Research on Occurrence Mechanism of Genetic Defect Barren Stalks of Maize (Zea Mays L.)

【作者】 钟雪梅

【导师】 史振声;

【作者基本信息】 沈阳农业大学 , 作物学, 2014, 博士

【摘要】 试验于2011年-2013年在沈阳农业大学南试验基地(北纬41。49’,东经123。34’)进行。以易空秆和不易空秆的成对近等基因系沈农98A和沈农98B,易空秆杂交种东单90、东单80,不易空秆杂交种郑单958为试材,在遮荫胁迫处理下,研究比较两种类型品种(系)对弱光胁迫的敏感性差异。明确引起玉米空秆的弱光胁迫时期,探讨不同遮荫胁迫及光照转换后光合速率及荧光特性的动态适应性变化,以期解释寡照天气引起弱光敏感型玉米发生异常性空秆的生理机制,为耐密植(耐荫)玉米新品种选育及对弱光敏感型品种鉴定技术体系的构建奠定基础。主要研究结果如下:1.沈农98A、东单80和东单90属于容易发生空秆的自交系和杂交种即这里所说的空秆型品种(系),其中沈农98A是与不空秆自交系沈农98B相对应的近等基因系。与不空秆品种(系)相比,空秆型品种(系)在三方面显示出明显差异:一是在相同的光胁迫强度下,发生空秆的比率大大高于不空秆型品种(系);二是诱发空秆的光胁迫强度低于不空秆型品种(系);三是诱发空秆的光胁迫强度范围清晰明显。进一步证实了玉米中遗传缺陷性空秆的存在。2.抽雄至吐丝末期是玉米遗传缺陷性空秆的弱光敏感时期。此期的弱光胁迫将产生大量不吐丝或吐丝严重不良而形成空秆,其中吐丝株数降低是弱光敏感品种(系)大量空秆的主要原因。诱发具有空秆遗传缺陷的自交系沈农98A空秆基因表达的遮荫胁迫强度为38%遮荫胁迫;诱发正常自交系沈农98B和昌7-2空秆的遮荫胁迫强度范围应为38%-60%遮荫,即遮荫38%以2上且接近38%的光照胁迫是区分沈农98B、昌7-2与沈农98A的光强界限。3个杂交种中,郑单958对弱光的适应性相对较强,特别是75%遮荫时东单90和东单80基本都空秆,而郑单958空秆率只有50%。
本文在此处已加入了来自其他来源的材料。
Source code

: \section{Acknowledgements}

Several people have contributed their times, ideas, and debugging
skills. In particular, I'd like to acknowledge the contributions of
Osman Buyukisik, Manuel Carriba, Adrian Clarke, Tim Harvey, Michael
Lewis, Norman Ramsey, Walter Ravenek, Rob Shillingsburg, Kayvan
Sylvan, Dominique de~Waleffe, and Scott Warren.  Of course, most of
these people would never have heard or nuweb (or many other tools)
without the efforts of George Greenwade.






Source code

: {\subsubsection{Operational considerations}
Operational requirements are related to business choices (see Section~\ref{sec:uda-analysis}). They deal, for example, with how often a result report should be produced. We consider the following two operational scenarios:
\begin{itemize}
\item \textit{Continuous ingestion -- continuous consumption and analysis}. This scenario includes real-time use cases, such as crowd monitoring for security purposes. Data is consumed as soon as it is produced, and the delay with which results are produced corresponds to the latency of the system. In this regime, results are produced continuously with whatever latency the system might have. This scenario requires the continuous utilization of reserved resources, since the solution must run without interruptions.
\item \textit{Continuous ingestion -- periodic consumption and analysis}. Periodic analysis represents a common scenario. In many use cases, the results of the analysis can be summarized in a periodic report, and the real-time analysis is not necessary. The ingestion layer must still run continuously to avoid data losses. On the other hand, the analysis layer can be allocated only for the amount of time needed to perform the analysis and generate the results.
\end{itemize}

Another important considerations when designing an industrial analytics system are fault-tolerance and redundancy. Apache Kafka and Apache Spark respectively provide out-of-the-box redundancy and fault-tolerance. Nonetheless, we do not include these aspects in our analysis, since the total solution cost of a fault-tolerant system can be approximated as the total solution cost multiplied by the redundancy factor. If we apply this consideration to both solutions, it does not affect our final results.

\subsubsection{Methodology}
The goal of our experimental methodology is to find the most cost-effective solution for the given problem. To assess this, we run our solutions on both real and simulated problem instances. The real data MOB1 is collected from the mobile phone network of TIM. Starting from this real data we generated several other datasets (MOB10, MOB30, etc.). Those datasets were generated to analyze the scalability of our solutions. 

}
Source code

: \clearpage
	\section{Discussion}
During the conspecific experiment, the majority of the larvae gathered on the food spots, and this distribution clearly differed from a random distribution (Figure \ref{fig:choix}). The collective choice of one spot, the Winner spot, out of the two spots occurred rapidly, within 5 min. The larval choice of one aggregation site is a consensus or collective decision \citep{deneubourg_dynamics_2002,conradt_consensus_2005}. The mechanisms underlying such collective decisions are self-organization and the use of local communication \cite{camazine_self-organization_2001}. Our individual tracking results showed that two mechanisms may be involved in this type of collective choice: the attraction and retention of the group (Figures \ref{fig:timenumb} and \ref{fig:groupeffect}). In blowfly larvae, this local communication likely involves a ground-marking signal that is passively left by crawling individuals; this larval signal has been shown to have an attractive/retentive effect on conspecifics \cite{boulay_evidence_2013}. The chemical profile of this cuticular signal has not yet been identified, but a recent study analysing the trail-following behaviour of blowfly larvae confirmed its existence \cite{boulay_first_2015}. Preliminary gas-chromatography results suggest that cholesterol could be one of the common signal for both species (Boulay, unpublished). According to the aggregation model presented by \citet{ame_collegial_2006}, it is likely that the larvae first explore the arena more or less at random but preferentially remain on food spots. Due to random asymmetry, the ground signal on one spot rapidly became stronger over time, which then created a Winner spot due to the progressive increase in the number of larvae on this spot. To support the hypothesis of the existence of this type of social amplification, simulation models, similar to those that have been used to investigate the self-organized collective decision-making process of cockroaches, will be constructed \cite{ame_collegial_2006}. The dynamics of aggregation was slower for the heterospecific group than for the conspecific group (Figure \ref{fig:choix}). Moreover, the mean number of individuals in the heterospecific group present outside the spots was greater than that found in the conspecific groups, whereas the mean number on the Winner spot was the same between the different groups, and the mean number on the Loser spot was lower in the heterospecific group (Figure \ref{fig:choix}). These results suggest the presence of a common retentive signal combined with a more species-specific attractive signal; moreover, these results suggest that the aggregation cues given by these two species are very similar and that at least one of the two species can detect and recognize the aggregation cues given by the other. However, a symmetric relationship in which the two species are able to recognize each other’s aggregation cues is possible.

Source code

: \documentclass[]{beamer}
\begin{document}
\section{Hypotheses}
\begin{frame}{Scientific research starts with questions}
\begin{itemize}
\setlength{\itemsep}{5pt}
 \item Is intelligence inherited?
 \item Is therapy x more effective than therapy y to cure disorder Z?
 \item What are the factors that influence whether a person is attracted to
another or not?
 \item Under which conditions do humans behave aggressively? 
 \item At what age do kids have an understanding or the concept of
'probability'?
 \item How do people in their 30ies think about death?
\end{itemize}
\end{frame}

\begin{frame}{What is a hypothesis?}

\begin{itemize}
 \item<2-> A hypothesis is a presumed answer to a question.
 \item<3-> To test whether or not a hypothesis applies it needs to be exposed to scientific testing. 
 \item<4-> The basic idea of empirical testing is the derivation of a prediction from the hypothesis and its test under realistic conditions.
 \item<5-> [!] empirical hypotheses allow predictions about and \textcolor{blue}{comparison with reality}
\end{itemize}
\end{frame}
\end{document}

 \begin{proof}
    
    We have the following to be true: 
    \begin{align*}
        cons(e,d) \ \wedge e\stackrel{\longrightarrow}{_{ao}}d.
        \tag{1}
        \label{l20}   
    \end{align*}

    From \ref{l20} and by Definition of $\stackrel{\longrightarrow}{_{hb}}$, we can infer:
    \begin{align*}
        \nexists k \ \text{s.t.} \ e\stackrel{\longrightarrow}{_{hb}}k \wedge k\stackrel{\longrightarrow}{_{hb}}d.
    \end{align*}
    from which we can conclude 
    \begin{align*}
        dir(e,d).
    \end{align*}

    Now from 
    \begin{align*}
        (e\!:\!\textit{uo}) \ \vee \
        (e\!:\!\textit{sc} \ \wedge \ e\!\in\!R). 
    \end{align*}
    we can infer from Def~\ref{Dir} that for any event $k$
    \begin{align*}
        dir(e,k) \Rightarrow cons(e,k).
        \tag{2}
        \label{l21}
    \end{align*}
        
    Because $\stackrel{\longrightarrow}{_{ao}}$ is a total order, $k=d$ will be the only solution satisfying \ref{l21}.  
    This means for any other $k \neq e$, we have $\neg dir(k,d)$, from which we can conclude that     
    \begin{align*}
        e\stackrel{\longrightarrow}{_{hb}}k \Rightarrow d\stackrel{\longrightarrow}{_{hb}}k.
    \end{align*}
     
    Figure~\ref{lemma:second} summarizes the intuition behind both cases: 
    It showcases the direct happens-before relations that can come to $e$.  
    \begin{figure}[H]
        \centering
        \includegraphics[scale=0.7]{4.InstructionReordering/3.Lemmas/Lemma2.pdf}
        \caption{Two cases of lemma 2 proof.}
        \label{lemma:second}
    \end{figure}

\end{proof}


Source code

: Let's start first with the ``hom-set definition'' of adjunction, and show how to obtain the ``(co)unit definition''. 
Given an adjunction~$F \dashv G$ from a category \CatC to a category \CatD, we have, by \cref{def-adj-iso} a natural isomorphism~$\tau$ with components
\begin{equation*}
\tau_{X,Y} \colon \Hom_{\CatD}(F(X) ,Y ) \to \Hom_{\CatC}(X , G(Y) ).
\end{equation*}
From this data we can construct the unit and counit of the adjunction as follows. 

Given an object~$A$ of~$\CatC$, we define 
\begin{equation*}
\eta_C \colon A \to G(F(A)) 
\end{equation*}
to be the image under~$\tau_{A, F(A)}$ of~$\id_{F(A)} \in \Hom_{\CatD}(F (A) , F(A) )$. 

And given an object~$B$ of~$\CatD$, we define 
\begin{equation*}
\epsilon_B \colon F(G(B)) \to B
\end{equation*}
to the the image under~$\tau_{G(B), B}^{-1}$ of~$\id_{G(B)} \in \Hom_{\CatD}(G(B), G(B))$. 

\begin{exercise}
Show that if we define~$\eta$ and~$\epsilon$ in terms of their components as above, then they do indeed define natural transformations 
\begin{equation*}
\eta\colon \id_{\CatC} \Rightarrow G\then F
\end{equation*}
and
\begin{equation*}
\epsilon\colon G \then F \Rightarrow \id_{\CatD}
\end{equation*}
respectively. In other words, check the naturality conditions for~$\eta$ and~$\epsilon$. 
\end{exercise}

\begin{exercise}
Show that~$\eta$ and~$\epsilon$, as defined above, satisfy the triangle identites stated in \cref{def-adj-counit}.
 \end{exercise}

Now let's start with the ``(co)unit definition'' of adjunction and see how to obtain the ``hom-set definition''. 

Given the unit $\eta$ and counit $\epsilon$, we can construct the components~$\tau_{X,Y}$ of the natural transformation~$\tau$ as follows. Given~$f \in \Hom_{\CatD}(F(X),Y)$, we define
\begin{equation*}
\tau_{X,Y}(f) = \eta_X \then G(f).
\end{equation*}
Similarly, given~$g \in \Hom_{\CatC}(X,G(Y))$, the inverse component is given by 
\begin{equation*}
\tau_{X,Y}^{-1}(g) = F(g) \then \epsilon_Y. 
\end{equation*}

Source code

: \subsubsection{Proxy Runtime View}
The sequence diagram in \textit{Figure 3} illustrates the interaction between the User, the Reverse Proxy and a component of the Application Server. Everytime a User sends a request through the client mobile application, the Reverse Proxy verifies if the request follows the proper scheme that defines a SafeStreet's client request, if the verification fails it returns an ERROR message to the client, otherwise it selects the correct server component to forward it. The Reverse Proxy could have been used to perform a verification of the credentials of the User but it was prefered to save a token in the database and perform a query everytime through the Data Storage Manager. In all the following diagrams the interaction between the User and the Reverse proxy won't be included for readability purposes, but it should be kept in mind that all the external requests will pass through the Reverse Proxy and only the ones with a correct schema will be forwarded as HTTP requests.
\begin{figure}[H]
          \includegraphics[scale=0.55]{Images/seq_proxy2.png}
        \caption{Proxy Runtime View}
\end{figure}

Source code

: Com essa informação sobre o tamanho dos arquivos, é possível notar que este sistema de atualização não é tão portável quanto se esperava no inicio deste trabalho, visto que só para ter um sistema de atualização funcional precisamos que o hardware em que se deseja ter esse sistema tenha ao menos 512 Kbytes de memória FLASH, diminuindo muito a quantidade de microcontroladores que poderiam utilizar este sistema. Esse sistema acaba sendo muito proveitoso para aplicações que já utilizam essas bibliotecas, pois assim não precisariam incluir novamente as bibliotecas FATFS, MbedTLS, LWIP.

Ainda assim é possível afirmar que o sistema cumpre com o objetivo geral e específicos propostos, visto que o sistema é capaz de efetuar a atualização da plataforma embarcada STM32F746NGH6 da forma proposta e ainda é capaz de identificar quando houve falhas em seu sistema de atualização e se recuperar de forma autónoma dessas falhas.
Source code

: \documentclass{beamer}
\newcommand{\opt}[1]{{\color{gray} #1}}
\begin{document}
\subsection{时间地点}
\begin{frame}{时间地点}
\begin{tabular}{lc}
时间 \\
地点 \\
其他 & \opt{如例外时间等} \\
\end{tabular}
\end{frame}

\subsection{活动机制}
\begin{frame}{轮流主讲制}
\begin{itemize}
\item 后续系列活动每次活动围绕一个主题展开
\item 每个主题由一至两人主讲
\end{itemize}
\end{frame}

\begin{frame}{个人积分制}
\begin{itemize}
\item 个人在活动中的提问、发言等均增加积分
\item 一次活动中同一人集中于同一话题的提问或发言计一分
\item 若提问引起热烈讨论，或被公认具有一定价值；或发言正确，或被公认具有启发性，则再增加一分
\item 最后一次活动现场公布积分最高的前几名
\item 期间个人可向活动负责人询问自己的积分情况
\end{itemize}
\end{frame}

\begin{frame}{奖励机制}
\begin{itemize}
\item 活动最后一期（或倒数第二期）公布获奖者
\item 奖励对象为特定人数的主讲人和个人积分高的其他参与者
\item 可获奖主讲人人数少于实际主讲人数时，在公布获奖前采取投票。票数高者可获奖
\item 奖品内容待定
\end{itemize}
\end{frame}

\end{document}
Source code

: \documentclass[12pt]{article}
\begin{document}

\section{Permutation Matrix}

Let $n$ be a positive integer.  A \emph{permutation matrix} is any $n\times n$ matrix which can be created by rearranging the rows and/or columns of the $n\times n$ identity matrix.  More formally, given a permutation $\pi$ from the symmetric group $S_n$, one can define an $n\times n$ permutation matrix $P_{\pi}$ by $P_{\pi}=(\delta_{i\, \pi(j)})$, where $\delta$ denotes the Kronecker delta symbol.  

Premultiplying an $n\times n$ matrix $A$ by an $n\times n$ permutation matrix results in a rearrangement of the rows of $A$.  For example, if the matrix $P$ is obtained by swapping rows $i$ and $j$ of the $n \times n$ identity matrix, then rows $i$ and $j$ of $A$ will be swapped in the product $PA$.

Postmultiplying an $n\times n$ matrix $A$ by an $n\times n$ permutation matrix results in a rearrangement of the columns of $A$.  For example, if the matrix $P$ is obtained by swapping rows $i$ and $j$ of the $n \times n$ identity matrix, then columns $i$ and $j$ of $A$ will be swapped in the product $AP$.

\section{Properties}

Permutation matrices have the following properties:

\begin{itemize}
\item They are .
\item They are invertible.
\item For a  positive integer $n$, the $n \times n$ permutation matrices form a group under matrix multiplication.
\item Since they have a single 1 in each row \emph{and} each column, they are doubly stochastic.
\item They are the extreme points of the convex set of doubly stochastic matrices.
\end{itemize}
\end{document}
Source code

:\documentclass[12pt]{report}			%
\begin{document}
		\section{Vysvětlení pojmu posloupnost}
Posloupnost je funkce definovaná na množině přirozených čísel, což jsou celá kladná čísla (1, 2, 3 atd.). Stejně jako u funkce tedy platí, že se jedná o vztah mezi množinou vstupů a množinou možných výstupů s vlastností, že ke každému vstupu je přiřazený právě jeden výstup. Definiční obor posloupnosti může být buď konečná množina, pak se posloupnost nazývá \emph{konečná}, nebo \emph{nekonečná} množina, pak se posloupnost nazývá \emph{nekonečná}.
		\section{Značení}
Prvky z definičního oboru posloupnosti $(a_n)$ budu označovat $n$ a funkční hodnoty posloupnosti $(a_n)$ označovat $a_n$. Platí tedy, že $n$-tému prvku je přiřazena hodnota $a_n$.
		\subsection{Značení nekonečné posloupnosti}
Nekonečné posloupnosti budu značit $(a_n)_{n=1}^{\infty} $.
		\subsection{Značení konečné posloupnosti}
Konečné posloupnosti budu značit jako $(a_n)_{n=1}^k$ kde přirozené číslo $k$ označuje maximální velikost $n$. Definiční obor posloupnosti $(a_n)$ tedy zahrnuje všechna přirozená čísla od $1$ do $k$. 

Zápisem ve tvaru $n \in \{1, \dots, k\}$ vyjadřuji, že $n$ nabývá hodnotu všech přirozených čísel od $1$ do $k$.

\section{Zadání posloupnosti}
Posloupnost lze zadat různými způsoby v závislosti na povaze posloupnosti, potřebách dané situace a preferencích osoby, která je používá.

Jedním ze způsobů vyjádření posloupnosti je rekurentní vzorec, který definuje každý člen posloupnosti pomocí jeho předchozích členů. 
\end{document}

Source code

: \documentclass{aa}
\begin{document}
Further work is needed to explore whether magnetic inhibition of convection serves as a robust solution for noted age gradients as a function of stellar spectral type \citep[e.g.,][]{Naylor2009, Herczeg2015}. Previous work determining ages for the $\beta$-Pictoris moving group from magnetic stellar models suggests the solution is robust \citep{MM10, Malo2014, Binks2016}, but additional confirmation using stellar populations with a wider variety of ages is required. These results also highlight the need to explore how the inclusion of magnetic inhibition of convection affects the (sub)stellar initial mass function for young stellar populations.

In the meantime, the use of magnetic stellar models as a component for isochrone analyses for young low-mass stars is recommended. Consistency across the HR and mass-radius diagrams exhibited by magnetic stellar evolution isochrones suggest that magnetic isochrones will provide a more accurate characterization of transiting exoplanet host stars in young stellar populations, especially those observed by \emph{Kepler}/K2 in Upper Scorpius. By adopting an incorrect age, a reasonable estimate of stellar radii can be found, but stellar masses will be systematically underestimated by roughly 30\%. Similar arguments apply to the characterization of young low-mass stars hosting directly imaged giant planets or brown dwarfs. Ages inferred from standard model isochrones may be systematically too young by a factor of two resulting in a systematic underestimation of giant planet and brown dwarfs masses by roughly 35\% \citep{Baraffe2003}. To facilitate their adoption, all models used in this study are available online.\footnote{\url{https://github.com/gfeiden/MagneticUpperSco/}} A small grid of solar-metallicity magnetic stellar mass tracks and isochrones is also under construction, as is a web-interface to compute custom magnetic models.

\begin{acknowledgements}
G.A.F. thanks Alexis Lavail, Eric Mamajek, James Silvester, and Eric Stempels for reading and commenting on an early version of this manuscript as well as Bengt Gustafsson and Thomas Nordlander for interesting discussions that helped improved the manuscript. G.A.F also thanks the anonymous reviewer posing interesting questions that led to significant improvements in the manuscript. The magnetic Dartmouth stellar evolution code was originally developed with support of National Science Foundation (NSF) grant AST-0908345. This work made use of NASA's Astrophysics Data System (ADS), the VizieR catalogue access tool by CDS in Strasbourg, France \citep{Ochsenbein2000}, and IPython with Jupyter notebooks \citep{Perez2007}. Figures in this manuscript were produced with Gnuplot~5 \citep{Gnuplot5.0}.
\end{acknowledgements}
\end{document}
3.遮荫使玉米雌穗幼穗发育迟缓、变短、变细,穗粒数减少、败育粒数增加;雄穗主轴长、第一分枝数、第一分枝长度和雄小穗总数大幅度下降,并随遮荫强度的增加而加重,易空秆品种(系)的反应更为强烈;株高对遮荫的反应较复杂,轻度遮荫(38%遮荫)可以促进株高的增加,但长时期重度遮荫(75%遮荫)却会降低株高。此外,遮荫胁迫还会使玉米叶面积、比叶重、叶片各部分干重降低,茎秆变细,茎秆强度下降。4.不同自交系对弱光的适应性差异较大,其表现由自交系对弱光的敏感性所决定。不论是在自然光照还是遮荫胁迫下,弱光敏感型自交系沈农98A的净光合速率均低于沈农98B。38%遮荫的光照胁迫是导致弱光敏感型自交系沈农98A与其近等基因系沈农98B产生明显差异的界限光强。此外,弱光敏感型品种(系)的叶绿素含量总体上也低于不敏感型品种(系)。5.遮荫及光照转换对玉米的叶绿素荧光参数有明显影响。遮荫处理后,弱光敏感型自交系沈农98A的最大光化学效率(Fv/Fm)、非循环光合电子传递速率(ETR)、实际光化学效率(φ)psn)和光化学猝灭系数(qP)始终低于沈农98B。恢复光照后,两个自交系的净光合速率(PN)能很快恢复到正常光照的水平,且除沈农98B的qP低于对照外,其余参数均高于对照。弱光敏感型自交系沈农98A的叶绿素荧光参数均低于不敏感型自交系沈农98B,表明沈农98B的对光照转换的适应能力要优于沈农98A。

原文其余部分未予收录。